<<<<
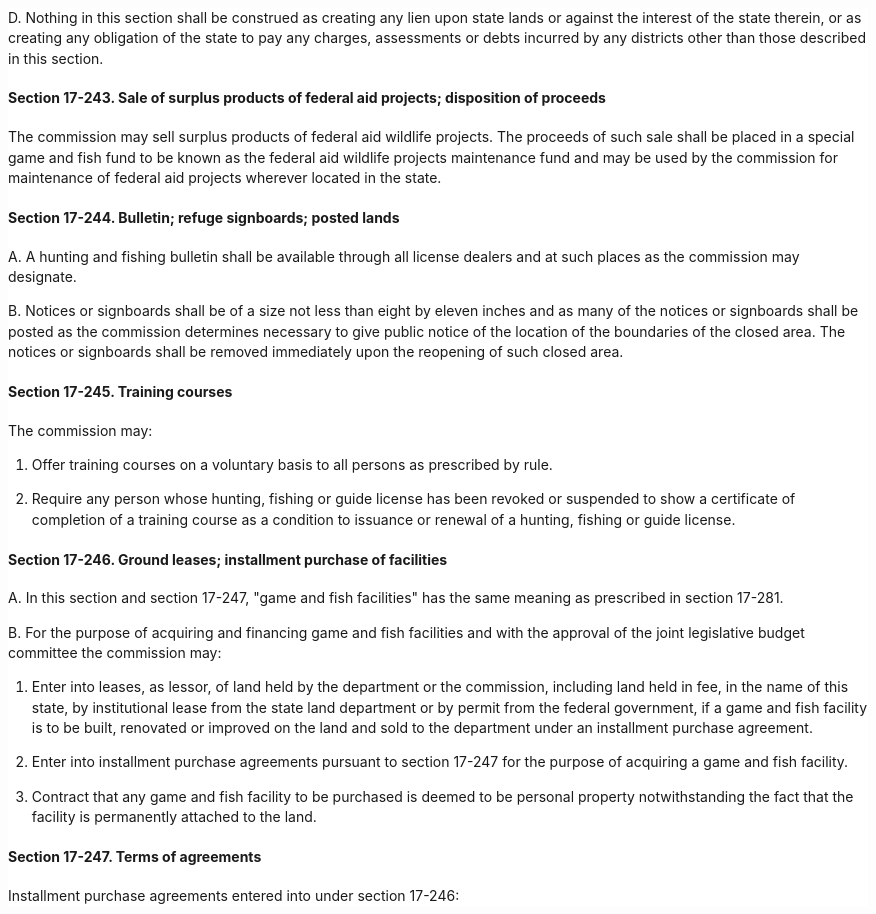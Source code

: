 D. Nothing in this section shall be construed as creating any lien upon state lands or against the interest of the state therein, or as creating any obligation of the state to pay any charges, assessments or debts incurred by any districts other than those described in this section.

#### Section 17-243. Sale of surplus products of federal aid projects; disposition of proceeds

The commission may sell surplus products of federal aid wildlife projects. The proceeds of such sale shall be placed in a special game and fish fund to be known as the federal aid wildlife projects maintenance fund and may be used by the commission for maintenance of federal aid projects wherever located in the state.

#### Section 17-244. Bulletin; refuge signboards; posted lands

A. A hunting and fishing bulletin shall be available through all license dealers and at such places as the commission may designate.

B. Notices or signboards shall be of a size not less than eight by eleven inches and as many of the notices or signboards shall be posted as the commission determines necessary to give public notice of the location of the boundaries of the closed area. The notices or signboards shall be removed immediately upon the reopening of such closed area.

#### Section 17-245. Training courses

The commission may:

1. Offer training courses on a voluntary basis to all persons as prescribed by rule.

2. Require any person whose hunting, fishing or guide license has been revoked or suspended to show a certificate of completion of a training course as a condition to issuance or renewal of a hunting, fishing or guide license.

 

#### Section 17-246. Ground leases; installment purchase of facilities

A. In this section and section 17-247, "game and fish facilities" has the same meaning as prescribed in section 17-281.

B. For the purpose of acquiring and financing game and fish facilities and with the approval of the joint legislative budget committee the commission may:

1. Enter into leases, as lessor, of land held by the department or the commission, including land held in fee, in the name of this state, by institutional lease from the state land department or by permit from the federal government, if a game and fish facility is to be built, renovated or improved on the land and sold to the department under an installment purchase agreement.

2. Enter into installment purchase agreements pursuant to section 17-247 for the purpose of acquiring a game and fish facility.

3. Contract that any game and fish facility to be purchased is deemed to be personal property notwithstanding the fact that the facility is permanently attached to the land.

#### Section 17-247. Terms of agreements

Installment purchase agreements entered into under section 17-246:
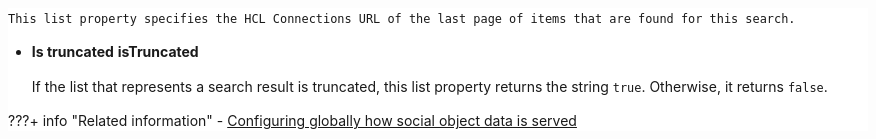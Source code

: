     This list property specifies the HCL Connections URL of the last page of items that are found for this search.

-   **Is truncated**
    **isTruncated**

    If the list that represents a search result is truncated, this list property returns the string `true`. Otherwise, it returns `false`.


???+ info "Related information"
    - [Configuring globally how social object data is served](../../../../cfg_global_settings_social_rendering/soc_rendr_cfg_data_serve.md)

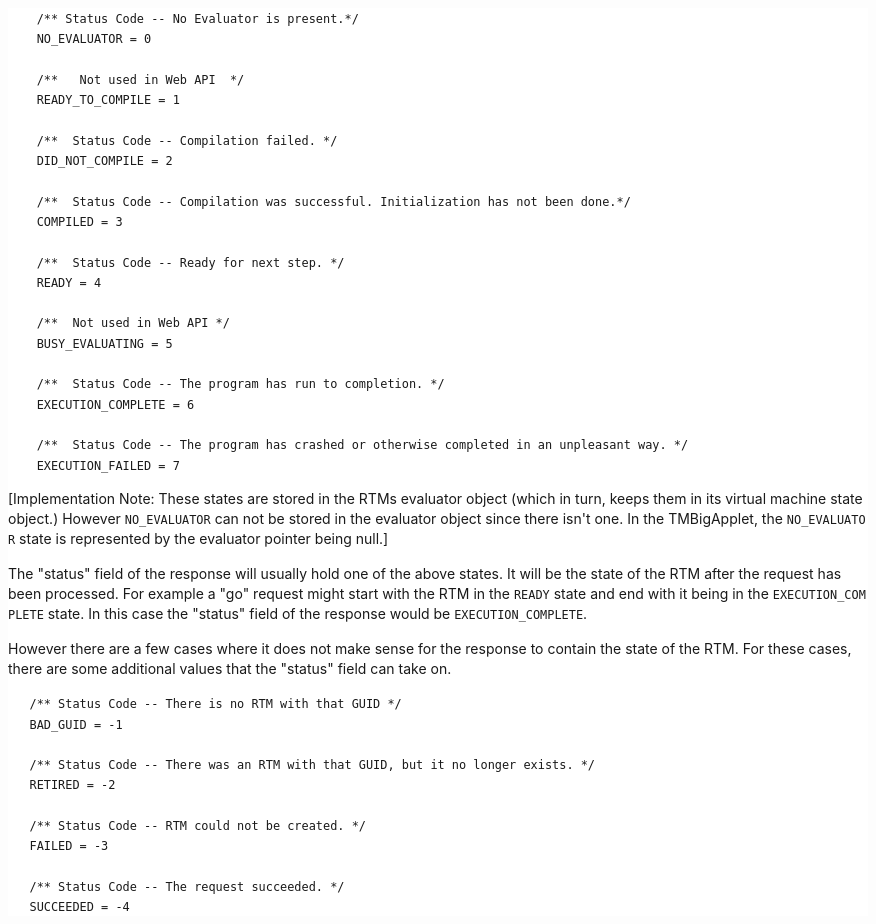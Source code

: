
 ```
    /** Status Code -- No Evaluator is present.*/
    NO_EVALUATOR = 0
    
    /**   Not used in Web API  */
    READY_TO_COMPILE = 1
    
    /**  Status Code -- Compilation failed. */
    DID_NOT_COMPILE = 2
    
    /**  Status Code -- Compilation was successful. Initialization has not been done.*/
    COMPILED = 3
    
    /**  Status Code -- Ready for next step. */
    READY = 4
    
    /**  Not used in Web API */
    BUSY_EVALUATING = 5
    
    /**  Status Code -- The program has run to completion. */
    EXECUTION_COMPLETE = 6
    
    /**  Status Code -- The program has crashed or otherwise completed in an unpleasant way. */
    EXECUTION_FAILED = 7 
```

[Implementation Note: These states are stored in the RTMs evaluator object (which in
turn, keeps them in its virtual machine state object.) However `NO_EVALUATOR` can not be
stored in the evaluator object since there isn't one. In the TMBigApplet, the
`NO_EVALUATOR` state is represented by the evaluator pointer being null.]

The "status" field of the response will usually hold one of the above states.
It will be the state of the RTM after the request has been processed. For example
a "go" request might start with the RTM in the `READY` state and end with it being
in the `EXECUTION_COMPLETE` state.  In this case the "status" field of the response
would be `EXECUTION_COMPLETE`.

However there are a few cases where it does not make sense for the response
to contain the state of the RTM.  For these cases, there are some additional values
that the "status" field can take on.

```
   /** Status Code -- There is no RTM with that GUID */
   BAD_GUID = -1
   
   /** Status Code -- There was an RTM with that GUID, but it no longer exists. */
   RETIRED = -2
   
   /** Status Code -- RTM could not be created. */
   FAILED = -3
   
   /** Status Code -- The request succeeded. */
   SUCCEEDED = -4
```
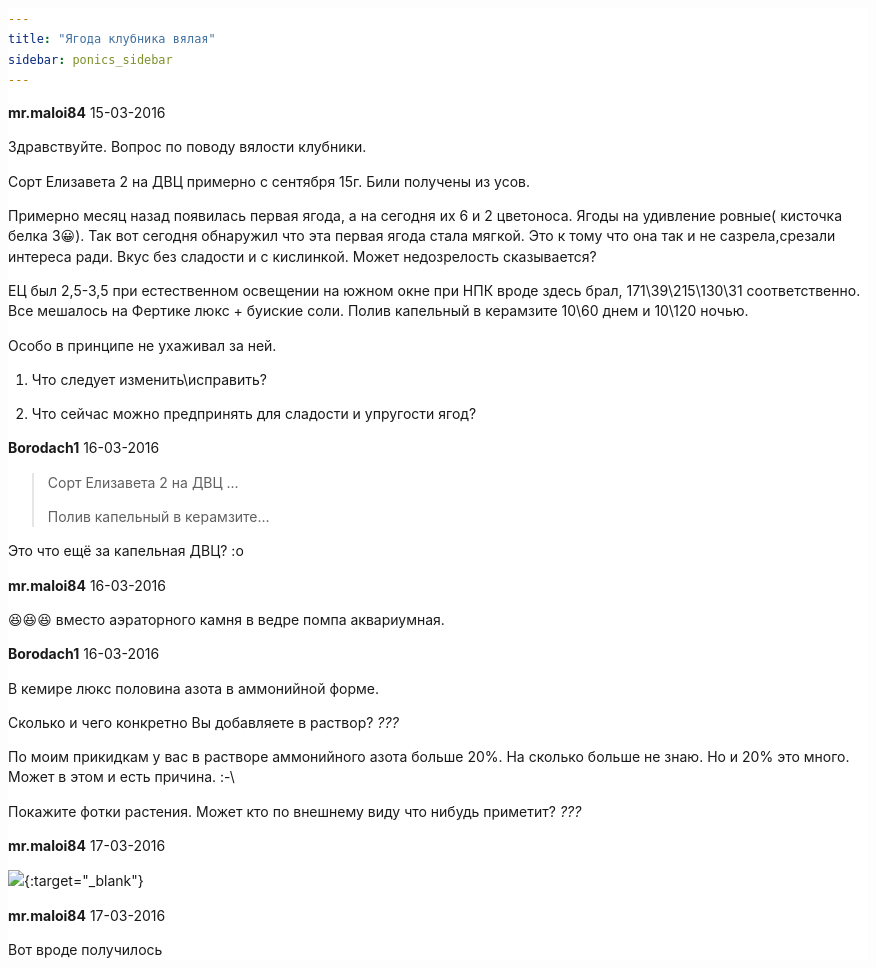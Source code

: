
 ```yaml
---
title: "Ягода клубника вялая"
sidebar: ponics_sidebar
---
```


**mr.maloi84** 15-03-2016

Здравствуйте. Вопрос по поводу вялости клубники.

Сорт Елизавета 2 на ДВЦ примерно с сентября 15г. Били получены из усов.

Примерно месяц назад появилась первая ягода, а на сегодня их 6 и 2 цветоноса. Ягоды на удивление ровные( кисточка белка 3&#128512;). Так вот сегодня обнаружил что эта первая ягода стала мягкой. Это к тому что она так и не сазрела,срезали интереса ради. Вкус без сладости и с кислинкой. Может недозрелость сказывается?

ЕЦ был 2,5-3,5 при естественном освещении на южном окне при НПК вроде здесь брал, 171\39\215\130\31 соответственно. Все мешалось на Фертике люкс + буиские соли. Полив капельный в керамзите 10\60 днем и 10\120 ночью. 

Особо в принципе не ухаживал за ней.

1. Что следует изменить\исправить?

2. Что сейчас можно предпринять для сладости и упругости ягод?


**Borodach1** 16-03-2016

> Сорт Елизавета 2 на ДВЦ ...
> 
> Полив капельный в керамзите...

Это что ещё за капельная ДВЦ? :o


**mr.maloi84** 16-03-2016

&#128518;&#128518;&#128518; вместо аэраторного камня в ведре помпа аквариумная.


**Borodach1** 16-03-2016

В кемире люкс половина азота в аммонийной форме.

Сколько и чего конкретно Вы добавляете в раствор? *???*

По моим прикидкам у вас в растворе аммонийного азота больше 20%. На сколько больше не знаю. Но и 20% это много. Может в этом и есть причина. :-\

Покажите фотки растения. Может кто по внешнему виду что нибудь приметит? *???*


**mr.maloi84** 17-03-2016

[![](/imagehost2/thumbs/byb.png)](https://t.me/ponics_ru_files/17273){:target="_blank"}


**mr.maloi84** 17-03-2016

Вот вроде получилось

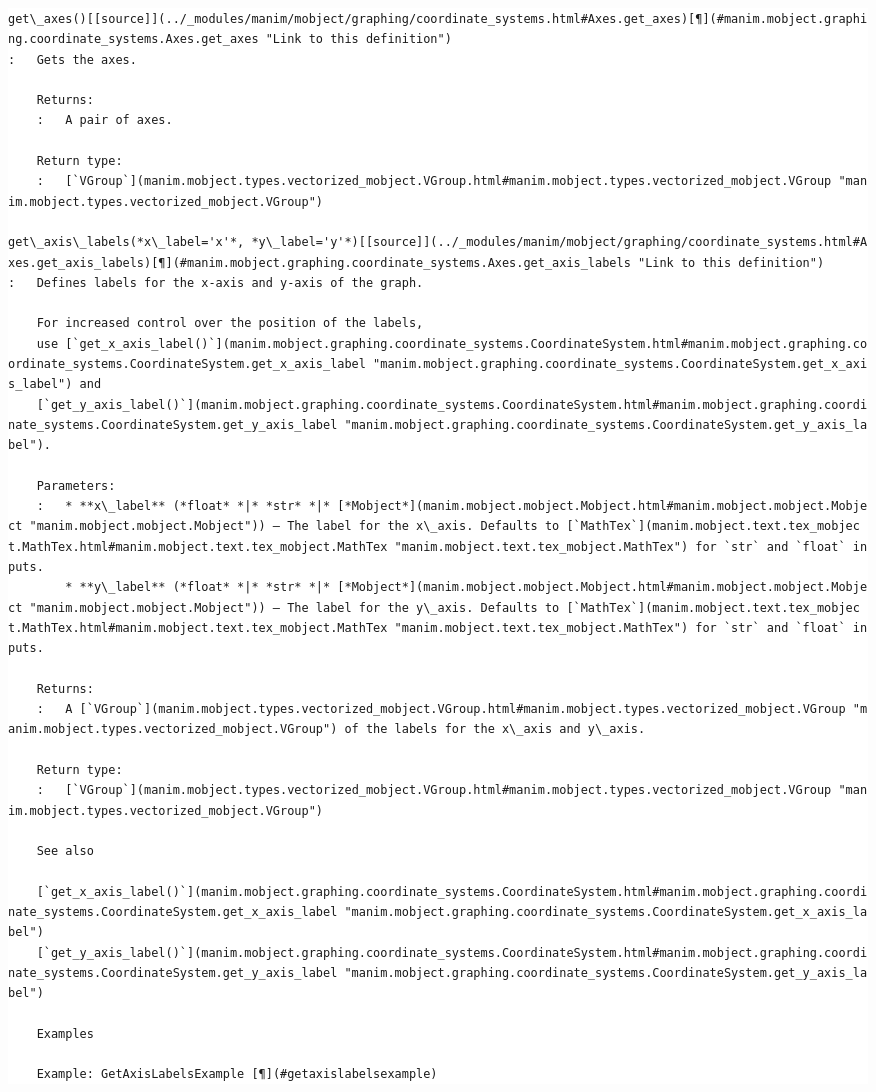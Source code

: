     get\_axes()[[source]](../_modules/manim/mobject/graphing/coordinate_systems.html#Axes.get_axes)[¶](#manim.mobject.graphing.coordinate_systems.Axes.get_axes "Link to this definition")
    :   Gets the axes.

        Returns:
        :   A pair of axes.

        Return type:
        :   [`VGroup`](manim.mobject.types.vectorized_mobject.VGroup.html#manim.mobject.types.vectorized_mobject.VGroup "manim.mobject.types.vectorized_mobject.VGroup")

    get\_axis\_labels(*x\_label='x'*, *y\_label='y'*)[[source]](../_modules/manim/mobject/graphing/coordinate_systems.html#Axes.get_axis_labels)[¶](#manim.mobject.graphing.coordinate_systems.Axes.get_axis_labels "Link to this definition")
    :   Defines labels for the x-axis and y-axis of the graph.

        For increased control over the position of the labels,
        use [`get_x_axis_label()`](manim.mobject.graphing.coordinate_systems.CoordinateSystem.html#manim.mobject.graphing.coordinate_systems.CoordinateSystem.get_x_axis_label "manim.mobject.graphing.coordinate_systems.CoordinateSystem.get_x_axis_label") and
        [`get_y_axis_label()`](manim.mobject.graphing.coordinate_systems.CoordinateSystem.html#manim.mobject.graphing.coordinate_systems.CoordinateSystem.get_y_axis_label "manim.mobject.graphing.coordinate_systems.CoordinateSystem.get_y_axis_label").

        Parameters:
        :   * **x\_label** (*float* *|* *str* *|* [*Mobject*](manim.mobject.mobject.Mobject.html#manim.mobject.mobject.Mobject "manim.mobject.mobject.Mobject")) – The label for the x\_axis. Defaults to [`MathTex`](manim.mobject.text.tex_mobject.MathTex.html#manim.mobject.text.tex_mobject.MathTex "manim.mobject.text.tex_mobject.MathTex") for `str` and `float` inputs.
            * **y\_label** (*float* *|* *str* *|* [*Mobject*](manim.mobject.mobject.Mobject.html#manim.mobject.mobject.Mobject "manim.mobject.mobject.Mobject")) – The label for the y\_axis. Defaults to [`MathTex`](manim.mobject.text.tex_mobject.MathTex.html#manim.mobject.text.tex_mobject.MathTex "manim.mobject.text.tex_mobject.MathTex") for `str` and `float` inputs.

        Returns:
        :   A [`VGroup`](manim.mobject.types.vectorized_mobject.VGroup.html#manim.mobject.types.vectorized_mobject.VGroup "manim.mobject.types.vectorized_mobject.VGroup") of the labels for the x\_axis and y\_axis.

        Return type:
        :   [`VGroup`](manim.mobject.types.vectorized_mobject.VGroup.html#manim.mobject.types.vectorized_mobject.VGroup "manim.mobject.types.vectorized_mobject.VGroup")

        See also

        [`get_x_axis_label()`](manim.mobject.graphing.coordinate_systems.CoordinateSystem.html#manim.mobject.graphing.coordinate_systems.CoordinateSystem.get_x_axis_label "manim.mobject.graphing.coordinate_systems.CoordinateSystem.get_x_axis_label")
        [`get_y_axis_label()`](manim.mobject.graphing.coordinate_systems.CoordinateSystem.html#manim.mobject.graphing.coordinate_systems.CoordinateSystem.get_y_axis_label "manim.mobject.graphing.coordinate_systems.CoordinateSystem.get_y_axis_label")

        Examples

        Example: GetAxisLabelsExample [¶](#getaxislabelsexample)
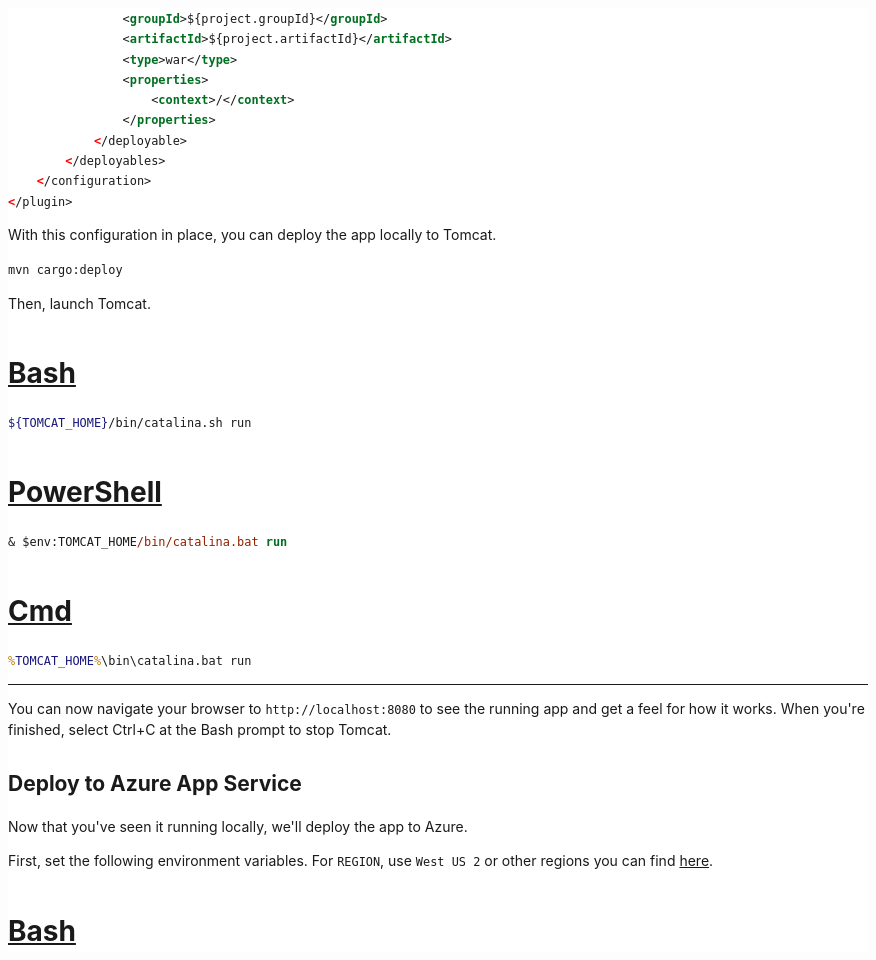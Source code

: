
 ```xml
                <groupId>${project.groupId}</groupId>
                <artifactId>${project.artifactId}</artifactId>
                <type>war</type>
                <properties>
                    <context>/</context>
                </properties>
            </deployable>
        </deployables>
    </configuration>
</plugin>
```

With this configuration in place, you can deploy the app locally to Tomcat.

```bash
mvn cargo:deploy
```

Then, launch Tomcat.

# [Bash](#tab/bash)

```bash
${TOMCAT_HOME}/bin/catalina.sh run
```

# [PowerShell](#tab/powershell)

```ps
& $env:TOMCAT_HOME/bin/catalina.bat run
```

# [Cmd](#tab/cmd)

```cmd
%TOMCAT_HOME%\bin\catalina.bat run
```
---

You can now navigate your browser to `http://localhost:8080` to see the running app and get a feel for how it works. When you're finished, select Ctrl+C at the Bash prompt to stop Tomcat.

## Deploy to Azure App Service

Now that you've seen it running locally, we'll deploy the app to Azure.

First, set the following environment variables. For `REGION`, use `West US 2` or other regions you can find [here](https://azure.microsoft.com/global-infrastructure/services/?regions=all&products=app-service).

# [Bash](#tab/bash)
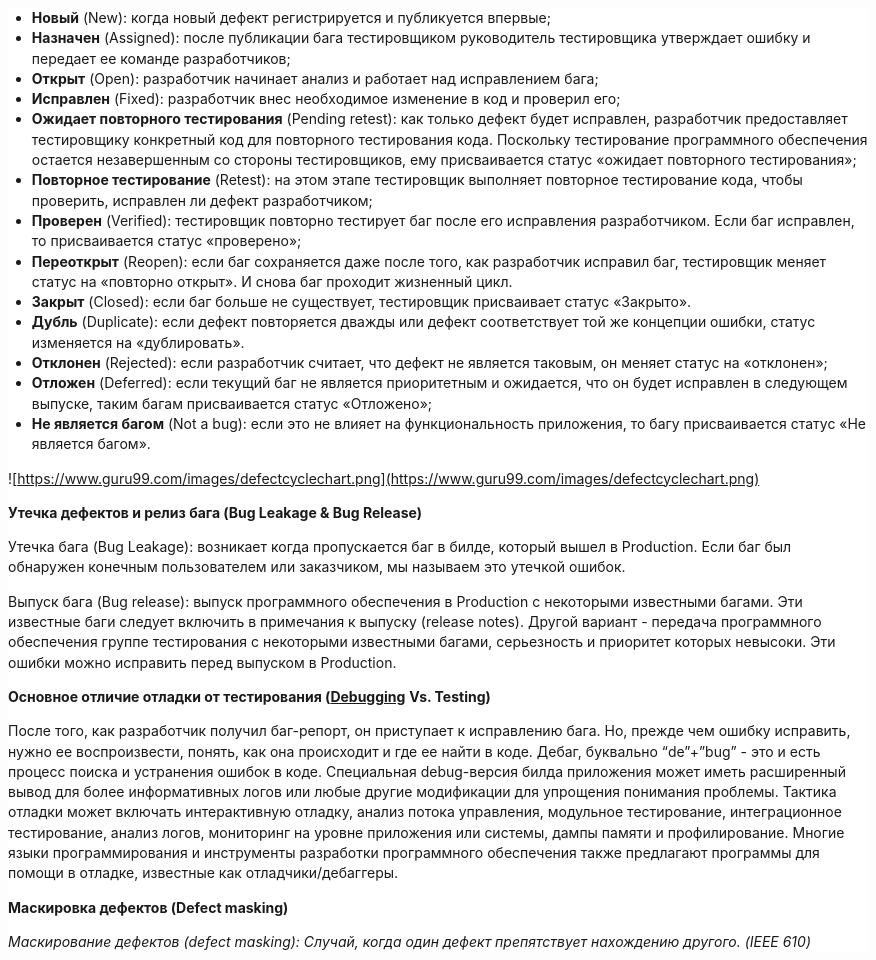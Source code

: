 * **Новый** (New): когда новый дефект регистрируется и публикуется впервые;
* **Назначен** (Assigned): после публикации бага тестировщиком руководитель тестировщика утверждает ошибку и передает ее команде разработчиков;
* **Открыт** (Open): разработчик начинает анализ и работает над исправлением бага;
* **Исправлен** (Fixed): разработчик внес необходимое изменение в код и проверил его;
* **Ожидает повторного тестирования** (Pending retest): как только дефект будет исправлен, разработчик предоставляет тестировщику конкретный код для повторного тестирования кода. Поскольку тестирование программного обеспечения остается незавершенным со стороны тестировщиков, ему присваивается статус «ожидает повторного тестирования»;
* **Повторное тестирование** (Retest): на этом этапе тестировщик выполняет повторное тестирование кода, чтобы проверить, исправлен ли дефект разработчиком;
* **Проверен** (Verified): тестировщик повторно тестирует баг после его исправления разработчиком. Если баг исправлен, то присваивается статус «проверено»;
* **Переоткрыт** (Reopen): если баг сохраняется даже после того, как разработчик исправил баг, тестировщик меняет статус на «повторно открыт». И снова баг проходит жизненный цикл.
* **Закрыт** (Closed): если баг больше не существует, тестировщик присваивает статус «Закрыто».
* **Дубль** (Duplicate): если дефект повторяется дважды или дефект соответствует той же концепции ошибки, статус изменяется на «дублировать».
* **Отклонен** (Rejected): если разработчик считает, что дефект не является таковым, он меняет статус на «отклонен»;
* **Отложен** (Deferred): если текущий баг не является приоритетным и ожидается, что он будет исправлен ​​в следующем выпуске, таким багам присваивается статус «Отложено»;
* **Не является багом** (Not a bug): если это не влияет на функциональность приложения, то багу присваивается статус «Не является багом».

![https://www.guru99.com/images/defectcyclechart.png](https://www.guru99.com/images/defectcyclechart.png)

**Утечка дефектов и релиз бага (Bug Leakage & Bug Release)**

Утечка бага (Bug Leakage): возникает когда пропускается баг в билде, который вышел в Production. Если баг был обнаружен конечным пользователем или заказчиком, мы называем это утечкой ошибок.

Выпуск бага (Bug release): выпуск программного обеспечения в Production с некоторыми известными багами. Эти известные баги следует включить в примечания к выпуску (release notes). Другой вариант - передача программного обеспечения группе тестирования с некоторыми известными багами, серьезность и приоритет которых невысоки. Эти ошибки можно исправить перед выпуском в Production.

**Основное отличие отладки от тестирования (**[**Debugging**](https://www.youtube.com/https://youtube.com/watch?v=URH45Vx08n4) **Vs. Testing)**

После того, как разработчик получил баг-репорт, он приступает к исправлению бага. Но, прежде чем ошибку исправить, нужно ее воспроизвести, понять, как она происходит и где ее найти в коде. Дебаг, буквально “de”+”bug” - это и есть процесс поиска и устранения ошибок в коде. Специальная debug-версия билда приложения может иметь расширенный вывод для более информативных логов или любые другие модификации для упрощения понимания проблемы. Тактика отладки может включать интерактивную отладку, анализ потока управления, модульное тестирование, интеграционное тестирование, анализ логов, мониторинг на уровне приложения или системы, дампы памяти и профилирование. Многие языки программирования и инструменты разработки программного обеспечения также предлагают программы для помощи в отладке, известные как отладчики/дебаггеры.

**Маскировка дефектов (Defect masking)**

_Маскирование дефектов (defect masking): Случай, когда один дефект препятствует нахождению другого. (IEEE 610)_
>>>>
▶ **Required action**
Look above for the line with "(Deferred): если текущий" and the line with "Leakage & Bug Release)**"; transcribe both and all lines in between, exactly, and nothing else.

▶ **Answer for this exercise**
* **Отложен** (Deferred): если текущий баг не является приоритетным и ожидается, что он будет исправлен ​​в следующем выпуске, таким багам присваивается статус «Отложено»;
* **Не является багом** (Not a bug): если это не влияет на функциональность приложения, то багу присваивается статус «Не является багом».

![https://www.guru99.com/images/defectcyclechart.png](https://www.guru99.com/images/defectcyclechart.png)

**Утечка дефектов и релиз бага (Bug Leakage & Bug Release)**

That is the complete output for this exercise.